What motivates Regina?
Above all, Regina wants to escape from the lower classes. At the beginning of the play, we see the difference in the way she speaks to Engstrand and then to the Pastor. She uses polite, if cliched, phrases when speaking to the Pastor, but she sounds like a common girl when talking to Engstrand. She hopes on the one hand to find an escape through Oswald, having taken seriously his promise to go to Paris. She is so earnest about this sliver of hope that she learns bits of French and drops small phrases throughout the play. Ironically, her last word, leaving the stage after learning that her father is Captain Alving, is "adieu." But she has other possibilities; she asks the Pastor if he knows of any positions for her.
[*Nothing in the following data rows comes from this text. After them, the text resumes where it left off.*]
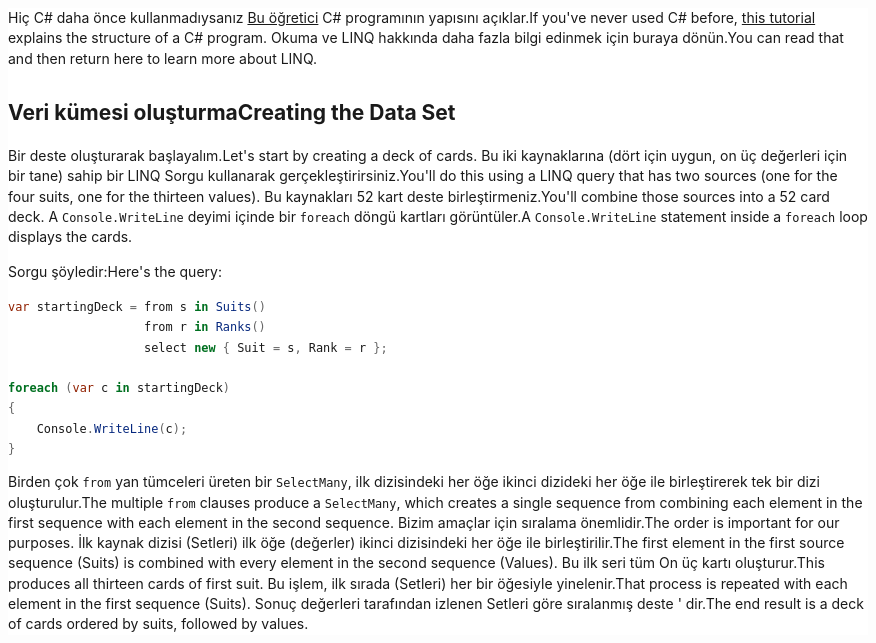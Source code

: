 <span data-ttu-id="a4274-133">Hiç C# daha önce kullanmadıysanız [Bu öğretici](console-teleprompter.md) C# programının yapısını açıklar.</span><span class="sxs-lookup"><span data-stu-id="a4274-133">If you've never used C# before, [this tutorial](console-teleprompter.md) explains the structure of a C# program.</span></span> <span data-ttu-id="a4274-134">Okuma ve LINQ hakkında daha fazla bilgi edinmek için buraya dönün.</span><span class="sxs-lookup"><span data-stu-id="a4274-134">You can read that and then return here to learn more about LINQ.</span></span> 

## <a name="creating-the-data-set"></a><span data-ttu-id="a4274-135">Veri kümesi oluşturma</span><span class="sxs-lookup"><span data-stu-id="a4274-135">Creating the Data Set</span></span>

<span data-ttu-id="a4274-136">Bir deste oluşturarak başlayalım.</span><span class="sxs-lookup"><span data-stu-id="a4274-136">Let's start by creating a deck of cards.</span></span> <span data-ttu-id="a4274-137">Bu iki kaynaklarına (dört için uygun, on üç değerleri için bir tane) sahip bir LINQ Sorgu kullanarak gerçekleştirirsiniz.</span><span class="sxs-lookup"><span data-stu-id="a4274-137">You'll do this using a LINQ query that has two sources (one for the four suits, one for the thirteen values).</span></span> <span data-ttu-id="a4274-138">Bu kaynakları 52 kart deste birleştirmeniz.</span><span class="sxs-lookup"><span data-stu-id="a4274-138">You'll combine those sources into a 52 card deck.</span></span> <span data-ttu-id="a4274-139">A `Console.WriteLine` deyimi içinde bir `foreach` döngü kartları görüntüler.</span><span class="sxs-lookup"><span data-stu-id="a4274-139">A `Console.WriteLine` statement inside a `foreach` loop displays the cards.</span></span>

<span data-ttu-id="a4274-140">Sorgu şöyledir:</span><span class="sxs-lookup"><span data-stu-id="a4274-140">Here's the query:</span></span>

```csharp
var startingDeck = from s in Suits()
                   from r in Ranks()
                   select new { Suit = s, Rank = r };

foreach (var c in startingDeck)
{
    Console.WriteLine(c);
}
```

<span data-ttu-id="a4274-141">Birden çok `from` yan tümceleri üreten bir `SelectMany`, ilk dizisindeki her öğe ikinci dizideki her öğe ile birleştirerek tek bir dizi oluşturulur.</span><span class="sxs-lookup"><span data-stu-id="a4274-141">The multiple `from` clauses produce a `SelectMany`, which creates a single sequence from combining each element in the first sequence with each element in the second sequence.</span></span> <span data-ttu-id="a4274-142">Bizim amaçlar için sıralama önemlidir.</span><span class="sxs-lookup"><span data-stu-id="a4274-142">The order is important for our purposes.</span></span> <span data-ttu-id="a4274-143">İlk kaynak dizisi (Setleri) ilk öğe (değerler) ikinci dizisindeki her öğe ile birleştirilir.</span><span class="sxs-lookup"><span data-stu-id="a4274-143">The first element in the first source sequence (Suits) is combined with every element in the second sequence (Values).</span></span> <span data-ttu-id="a4274-144">Bu ilk seri tüm On üç kartı oluşturur.</span><span class="sxs-lookup"><span data-stu-id="a4274-144">This produces all thirteen cards of first suit.</span></span> <span data-ttu-id="a4274-145">Bu işlem, ilk sırada (Setleri) her bir öğesiyle yinelenir.</span><span class="sxs-lookup"><span data-stu-id="a4274-145">That process is repeated with each element in the first sequence (Suits).</span></span> <span data-ttu-id="a4274-146">Sonuç değerleri tarafından izlenen Setleri göre sıralanmış deste ' dir.</span><span class="sxs-lookup"><span data-stu-id="a4274-146">The end result is a deck of cards ordered by suits, followed by values.</span></span>
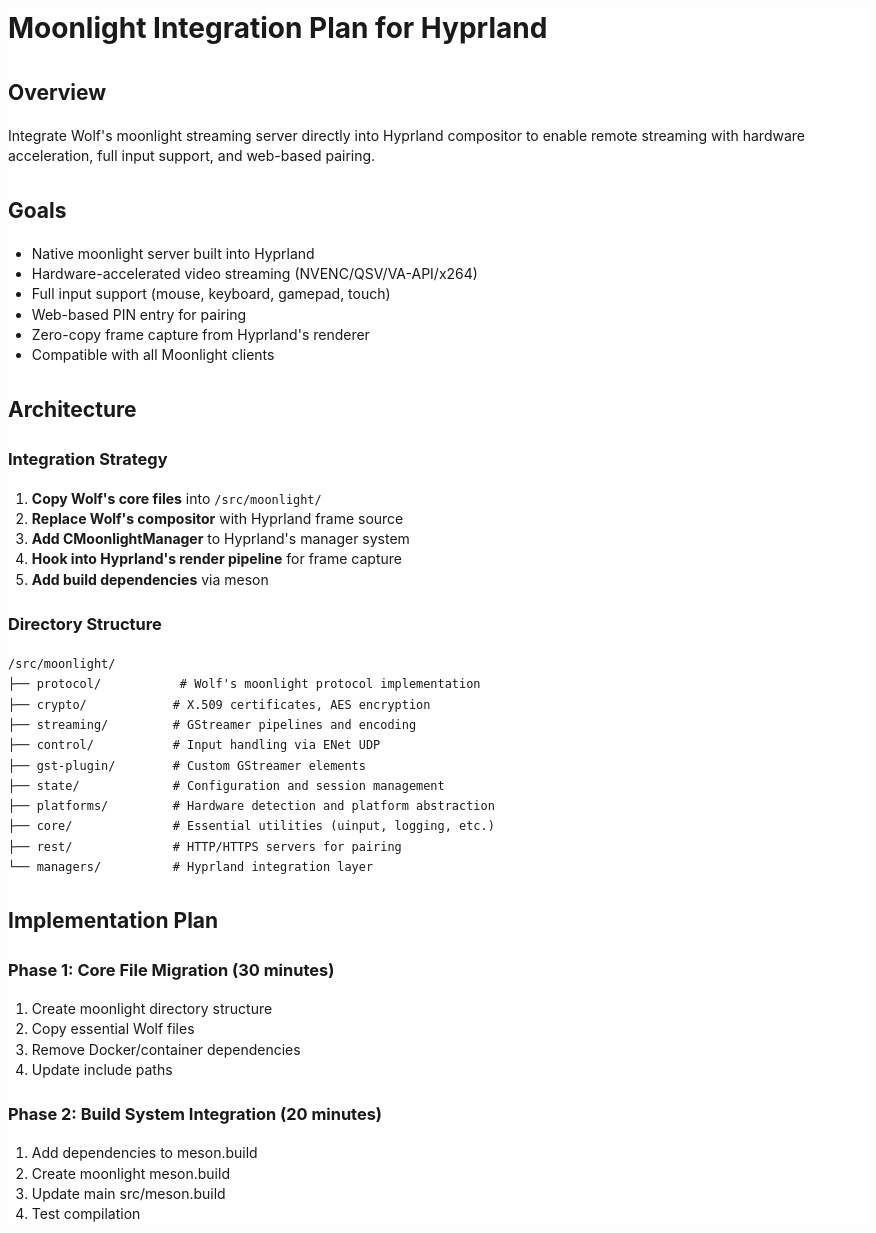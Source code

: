 # Moonlight Integration Plan for Hyprland

## Overview
Integrate Wolf's moonlight streaming server directly into Hyprland compositor to enable remote streaming with hardware acceleration, full input support, and web-based pairing.

## Goals
- Native moonlight server built into Hyprland
- Hardware-accelerated video streaming (NVENC/QSV/VA-API/x264)
- Full input support (mouse, keyboard, gamepad, touch)
- Web-based PIN entry for pairing
- Zero-copy frame capture from Hyprland's renderer
- Compatible with all Moonlight clients

## Architecture

### Integration Strategy
1. **Copy Wolf's core files** into `/src/moonlight/`
2. **Replace Wolf's compositor** with Hyprland frame source
3. **Add CMoonlightManager** to Hyprland's manager system
4. **Hook into Hyprland's render pipeline** for frame capture
5. **Add build dependencies** via meson

### Directory Structure
```
/src/moonlight/
├── protocol/           # Wolf's moonlight protocol implementation
├── crypto/            # X.509 certificates, AES encryption
├── streaming/         # GStreamer pipelines and encoding
├── control/           # Input handling via ENet UDP
├── gst-plugin/        # Custom GStreamer elements
├── state/             # Configuration and session management
├── platforms/         # Hardware detection and platform abstraction
├── core/              # Essential utilities (uinput, logging, etc.)
├── rest/              # HTTP/HTTPS servers for pairing
└── managers/          # Hyprland integration layer
```

## Implementation Plan

### Phase 1: Core File Migration (30 minutes)
1. Create moonlight directory structure
2. Copy essential Wolf files
3. Remove Docker/container dependencies
4. Update include paths

### Phase 2: Build System Integration (20 minutes)
1. Add dependencies to meson.build
2. Create moonlight meson.build
3. Update main src/meson.build
4. Test compilation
And once she is made to feel uncomfortable in the Alving home, she is eager to maker her way amidst the debauchery of Engstrand's new sailor's establishment—she will now follow Engstrand even though she is sure he is not her father. She immediately drops Oswald once she sees that he is mad. She is an opportunist.
In what ways is Mrs. Alving a radical?
As we learn from the disapproval the Pastor shows for her books, Mrs. Alving is interested in radical ideas. She says that they corroborate her own thoughts, thus, building her confidence. She goes on to say that she agrees with Oswald's disrespect for the institution of marriage and that perhaps Oswald and Regina should be allowed to marry, as long as the couple knows that it would be an incestuous union. Later, she tells them the truth of their shared genealogy, in spite of the Pastor's earlier protests. Yet even when she tells them about their father, she couches her story in language that makes excuses for him, as if he were simply too lively for her and the town. She cannot resist keeping up appearances, and even acknowledges that this is the case, calling herself a coward. She is a radical in thought but not in action.
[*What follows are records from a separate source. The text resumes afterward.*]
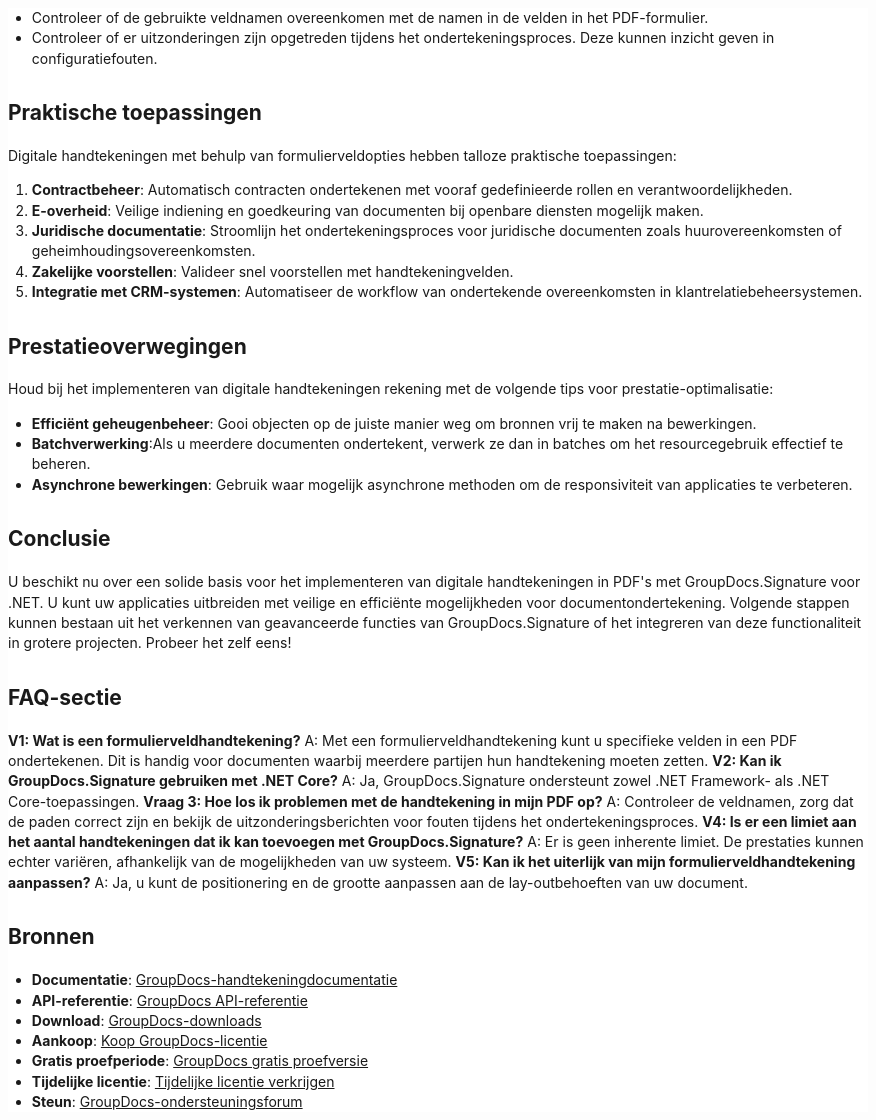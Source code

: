 - Controleer of de gebruikte veldnamen overeenkomen met de namen in de velden in het PDF-formulier.
- Controleer of er uitzonderingen zijn opgetreden tijdens het ondertekeningsproces. Deze kunnen inzicht geven in configuratiefouten.
## Praktische toepassingen
Digitale handtekeningen met behulp van formulierveldopties hebben talloze praktische toepassingen:
1. **Contractbeheer**: Automatisch contracten ondertekenen met vooraf gedefinieerde rollen en verantwoordelijkheden.
2. **E-overheid**: Veilige indiening en goedkeuring van documenten bij openbare diensten mogelijk maken.
3. **Juridische documentatie**: Stroomlijn het ondertekeningsproces voor juridische documenten zoals huurovereenkomsten of geheimhoudingsovereenkomsten.
4. **Zakelijke voorstellen**: Valideer snel voorstellen met handtekeningvelden.
5. **Integratie met CRM-systemen**: Automatiseer de workflow van ondertekende overeenkomsten in klantrelatiebeheersystemen.
## Prestatieoverwegingen
Houd bij het implementeren van digitale handtekeningen rekening met de volgende tips voor prestatie-optimalisatie:
- **Efficiënt geheugenbeheer**: Gooi objecten op de juiste manier weg om bronnen vrij te maken na bewerkingen.
- **Batchverwerking**:Als u meerdere documenten ondertekent, verwerk ze dan in batches om het resourcegebruik effectief te beheren.
- **Asynchrone bewerkingen**: Gebruik waar mogelijk asynchrone methoden om de responsiviteit van applicaties te verbeteren.
## Conclusie
U beschikt nu over een solide basis voor het implementeren van digitale handtekeningen in PDF's met GroupDocs.Signature voor .NET. U kunt uw applicaties uitbreiden met veilige en efficiënte mogelijkheden voor documentondertekening.
Volgende stappen kunnen bestaan uit het verkennen van geavanceerde functies van GroupDocs.Signature of het integreren van deze functionaliteit in grotere projecten. Probeer het zelf eens!
## FAQ-sectie
**V1: Wat is een formulierveldhandtekening?**
A: Met een formulierveldhandtekening kunt u specifieke velden in een PDF ondertekenen. Dit is handig voor documenten waarbij meerdere partijen hun handtekening moeten zetten.
**V2: Kan ik GroupDocs.Signature gebruiken met .NET Core?**
A: Ja, GroupDocs.Signature ondersteunt zowel .NET Framework- als .NET Core-toepassingen.
**Vraag 3: Hoe los ik problemen met de handtekening in mijn PDF op?**
A: Controleer de veldnamen, zorg dat de paden correct zijn en bekijk de uitzonderingsberichten voor fouten tijdens het ondertekeningsproces.
**V4: Is er een limiet aan het aantal handtekeningen dat ik kan toevoegen met GroupDocs.Signature?**
A: Er is geen inherente limiet. De prestaties kunnen echter variëren, afhankelijk van de mogelijkheden van uw systeem.
**V5: Kan ik het uiterlijk van mijn formulierveldhandtekening aanpassen?**
A: Ja, u kunt de positionering en de grootte aanpassen aan de lay-outbehoeften van uw document.
## Bronnen
- **Documentatie**: [GroupDocs-handtekeningdocumentatie](https://docs.groupdocs.com/signature/net/)
- **API-referentie**: [GroupDocs API-referentie](https://reference.groupdocs.com/signature/net/)
- **Download**: [GroupDocs-downloads](https://releases.groupdocs.com/signature/net/)
- **Aankoop**: [Koop GroupDocs-licentie](https://purchase.groupdocs.com/buy)
- **Gratis proefperiode**: [GroupDocs gratis proefversie](https://releases.groupdocs.com/signature/net/)
- **Tijdelijke licentie**: [Tijdelijke licentie verkrijgen](https://purchase.groupdocs.com/temporary-license/)
- **Steun**: [GroupDocs-ondersteuningsforum](https://forum.groupdocs.com/c/signature/)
What is "the joy of life"?
The notion of "the joy of life" is introduced by Oswald. He first understood it when he saw Regina and noticed her beauty, confidence, and energy. He then applies the term backward to all that he values in life; specifically, to all the things he ever painted, such as sunny days and smiling faces. He contrasts the joy of life with the gloom of Norway. It is implied that a belief in this joy of life allows one to see a certain morality in the choice of an unmarried couple to live together and that the Pastor, therefore, must not see the joy of life. Mrs. Alving seizes on the idea that Norwegian society and climate suppresses the joy of life, convincing herself and trying to convince others that her husband was not an evil man but simply a man deprived of a proper outlet for his boundless energy.
Explain Mrs. Alving's attitude toward Pastor Manders.
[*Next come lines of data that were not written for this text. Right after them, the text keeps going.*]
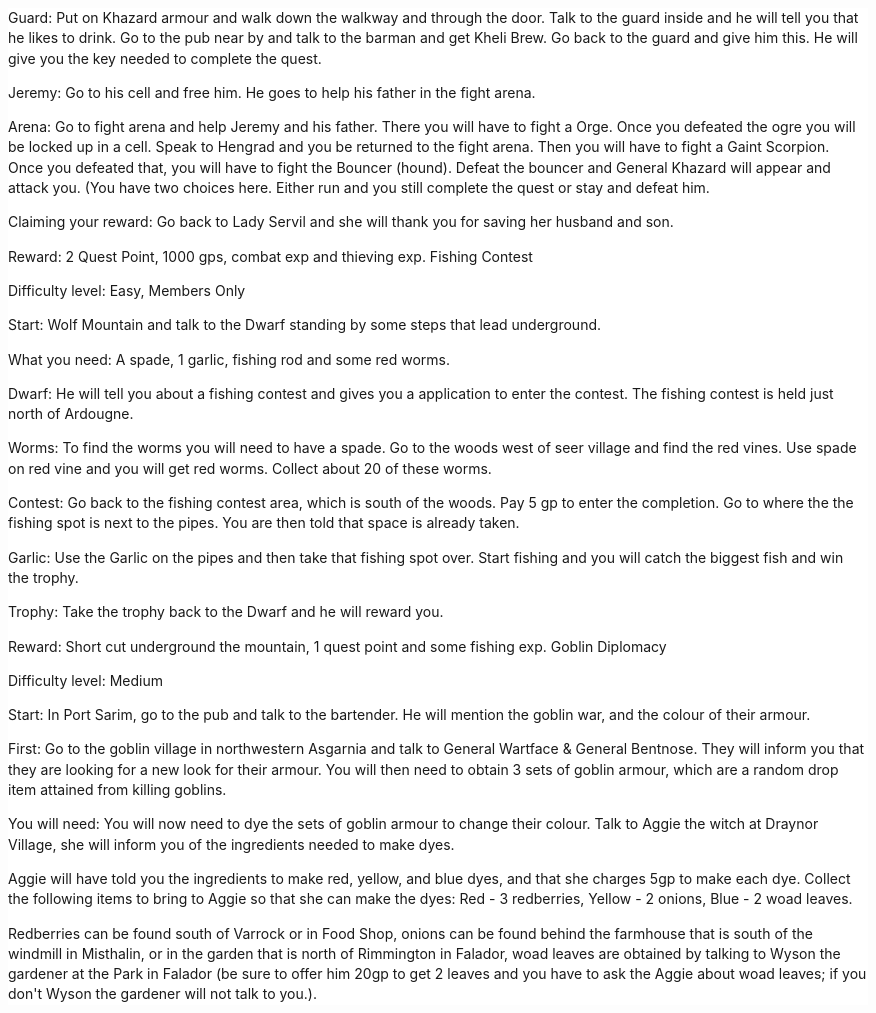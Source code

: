 Guard: Put on Khazard armour and walk down the walkway and through the door. Talk to the guard inside and he will tell you that he likes to drink. Go to the pub near by and talk to the barman and get Kheli Brew. Go back to the guard and give him this. He will give you the key needed to complete the quest.

Jeremy: Go to his cell and free him. He goes to help his father in the fight arena.

Arena: Go to fight arena and help Jeremy and his father. There you will have to fight a Orge. Once you defeated the ogre you will be locked up in a cell. Speak to Hengrad and you be returned to the fight arena. Then you will have to fight a Gaint Scorpion. Once you defeated that, you will have to fight the Bouncer (hound). Defeat the bouncer and General Khazard will appear and attack you. (You have two choices here. Either run and you still complete the quest or stay and defeat him.

Claiming your reward: Go back to Lady Servil and she will thank you for saving her husband and son.

Reward: 2 Quest Point, 1000 gps, combat exp and thieving exp.
Fishing Contest

Difficulty level: Easy, Members Only

Start: Wolf Mountain and talk to the Dwarf standing by some steps that lead underground.

What you need: A spade, 1 garlic, fishing rod and some red worms.

Dwarf: He will tell you about a fishing contest and gives you a application to enter the contest. The fishing contest is held just north of Ardougne.

Worms: To find the worms you will need to have a spade. Go to the woods west of seer village and find the red vines. Use spade on red vine and you will get red worms. Collect about 20 of these worms.

Contest: Go back to the fishing contest area, which is south of the woods. Pay 5 gp to enter the completion. Go to where the the fishing spot is next to the pipes. You are then told that space is already taken.

Garlic: Use the Garlic on the pipes and then take that fishing spot over. Start fishing and you will catch the biggest fish and win the trophy.

Trophy: Take the trophy back to the Dwarf and he will reward you.

Reward: Short cut underground the mountain, 1 quest point and some fishing exp.
Goblin Diplomacy

Difficulty level: Medium

Start: In Port Sarim, go to the pub and talk to the bartender. He will mention the goblin war, and the colour of their armour.

First: Go to the goblin village in northwestern Asgarnia and talk to General Wartface & General Bentnose. They will inform you that they are looking for a new look for their armour. You will then need to obtain 3 sets of goblin armour, which are a random drop item attained from killing goblins.

You will need: You will now need to dye the sets of goblin armour to change their colour. Talk to Aggie the witch at Draynor Village, she will inform you of the ingredients needed to make dyes.

Aggie will have told you the ingredients to make red, yellow, and blue dyes, and that she charges 5gp to make each dye. Collect the following items to bring to Aggie so that she can make the dyes: Red - 3 redberries, Yellow - 2 onions, Blue - 2 woad leaves.

Redberries can be found south of Varrock or in Food Shop, onions can be found behind the farmhouse that is south of the windmill in Misthalin, or in the garden that is north of Rimmington in Falador, woad leaves are obtained by talking to Wyson the gardener at the Park in Falador (be sure to offer him 20gp to get 2 leaves and you have to ask the Aggie about woad leaves; if you don\'t Wyson the gardener will not talk to you.).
Mrs. Alving often resents the Pastor, especially when he constantly accuses her of gross sins of familial betrayal and personal failure. At the same time, she condescends to him, humoring his gullibility. When Engstrand convinces the Pastor that his marriage was arranged and carried out in the most moral way possible, Mrs. Alving sees through the lies but does not bother to enlighten the Pastor. Instead, she is amused by his naïve acceptance of the story. When she fled her husband, she went to the Pastor, offering herself up to him. When out of "duty," he sent her back, she was crushed, and has since fulfilled her "duty" to the utmost. Obviously his rejection had a huge impact on her. It is no wonder, given this mix of emotions, that the two agree that they do not understand one another.